At 42 years old, Ryan Mitchell had already built the kind of life most men spend decades chasing.
His software company had grown from a small startup into a multi-million-dollar operation with more than 40 employees. He lived in Dallas with his wife and two daughters. He had investors, long-term plans, leadership responsibilities.
From the outside, he looked like a man fully in control.
But privately, something had started happening that he couldn't explain.
He noticed it becoming harder to focus during meetings. His attention drifted constantly. He would open his laptop to complete one task and realize he had checked email, Slack, news, and social media without ever consciously deciding to.
Then came the exhaustion. Not physical exhaustion. Mental exhaustion. The kind sleep didn't fix anymore.
"I remember waking up after eight hours and still feeling like my brain had been running all night."
But the moment that unsettled him most happened on an ordinary Tuesday night.
His wife was talking to him at dinner while his daughters laughed about something that happened at school. And suddenly, he realized he had no idea what any of them had just said.
Not because he didn't care.
Because his mind was somewhere else entirely. Work problems. Notifications. Financial projections. Deadlines.
"I remember looking around the table thinking: why can't I just be here?"

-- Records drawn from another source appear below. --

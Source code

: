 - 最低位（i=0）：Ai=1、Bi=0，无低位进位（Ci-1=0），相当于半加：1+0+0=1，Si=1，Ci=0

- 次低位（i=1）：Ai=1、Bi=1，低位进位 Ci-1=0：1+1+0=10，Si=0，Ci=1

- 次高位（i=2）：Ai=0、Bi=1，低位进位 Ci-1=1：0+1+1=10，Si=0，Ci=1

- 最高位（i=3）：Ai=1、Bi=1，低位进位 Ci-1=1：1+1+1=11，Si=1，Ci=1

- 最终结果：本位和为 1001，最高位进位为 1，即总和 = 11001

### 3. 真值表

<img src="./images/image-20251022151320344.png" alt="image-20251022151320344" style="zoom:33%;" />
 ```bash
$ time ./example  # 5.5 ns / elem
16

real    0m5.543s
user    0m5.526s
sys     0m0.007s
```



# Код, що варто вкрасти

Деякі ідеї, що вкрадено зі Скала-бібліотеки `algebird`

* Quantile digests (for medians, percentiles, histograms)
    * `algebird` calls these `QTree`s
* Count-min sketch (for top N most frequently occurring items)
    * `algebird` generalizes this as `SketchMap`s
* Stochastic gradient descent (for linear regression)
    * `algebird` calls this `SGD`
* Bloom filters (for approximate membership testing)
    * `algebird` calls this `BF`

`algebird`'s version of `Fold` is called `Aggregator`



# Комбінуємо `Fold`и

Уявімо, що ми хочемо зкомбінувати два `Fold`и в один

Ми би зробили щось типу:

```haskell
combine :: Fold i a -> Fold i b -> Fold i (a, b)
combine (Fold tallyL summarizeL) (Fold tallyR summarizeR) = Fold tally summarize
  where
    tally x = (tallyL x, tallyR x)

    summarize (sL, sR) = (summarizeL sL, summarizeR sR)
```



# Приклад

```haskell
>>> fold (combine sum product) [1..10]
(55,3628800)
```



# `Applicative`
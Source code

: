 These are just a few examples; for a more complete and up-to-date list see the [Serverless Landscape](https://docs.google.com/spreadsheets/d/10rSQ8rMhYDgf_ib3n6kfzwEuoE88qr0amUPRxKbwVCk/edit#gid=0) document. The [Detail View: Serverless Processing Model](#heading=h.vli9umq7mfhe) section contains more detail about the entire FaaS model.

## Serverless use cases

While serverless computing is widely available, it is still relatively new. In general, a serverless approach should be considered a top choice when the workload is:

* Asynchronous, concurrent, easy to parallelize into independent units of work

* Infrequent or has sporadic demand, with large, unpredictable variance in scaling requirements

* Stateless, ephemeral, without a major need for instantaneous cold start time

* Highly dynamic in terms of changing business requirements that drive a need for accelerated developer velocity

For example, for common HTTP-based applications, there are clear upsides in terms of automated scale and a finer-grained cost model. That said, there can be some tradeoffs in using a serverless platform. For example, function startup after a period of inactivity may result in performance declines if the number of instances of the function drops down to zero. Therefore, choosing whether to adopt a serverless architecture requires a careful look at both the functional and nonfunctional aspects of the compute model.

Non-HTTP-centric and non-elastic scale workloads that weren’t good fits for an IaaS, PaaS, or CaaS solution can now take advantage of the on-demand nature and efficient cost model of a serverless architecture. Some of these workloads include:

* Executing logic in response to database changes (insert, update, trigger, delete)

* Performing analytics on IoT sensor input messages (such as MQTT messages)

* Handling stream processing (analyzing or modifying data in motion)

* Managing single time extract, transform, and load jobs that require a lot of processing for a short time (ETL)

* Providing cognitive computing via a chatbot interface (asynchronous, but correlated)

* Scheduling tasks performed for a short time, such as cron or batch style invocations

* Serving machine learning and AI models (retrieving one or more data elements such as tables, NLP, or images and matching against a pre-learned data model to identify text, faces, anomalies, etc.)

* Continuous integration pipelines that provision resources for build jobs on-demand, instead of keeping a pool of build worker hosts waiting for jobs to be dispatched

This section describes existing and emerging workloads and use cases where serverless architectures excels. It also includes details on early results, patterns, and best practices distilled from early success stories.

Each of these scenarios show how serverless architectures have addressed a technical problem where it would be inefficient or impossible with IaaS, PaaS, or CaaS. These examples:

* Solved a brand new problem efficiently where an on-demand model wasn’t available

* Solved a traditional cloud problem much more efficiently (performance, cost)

That question stayed with him. Because despite everything he had built, Ryan privately felt like he was slowly losing access to himself. Not dramatically. Quietly.
His patience shortened. His focus weakened. Conversations required effort. Even moments designed for rest started feeling mentally crowded — scrolling through videos at night while simultaneously feeling exhausted by the stimulation itself.
Externally, nothing had collapsed. He still ran his company. Still handled responsibilities. Still looked successful.
"There was no breakdown. That's what made it hard to notice. I was functioning just well enough to ignore what was happening."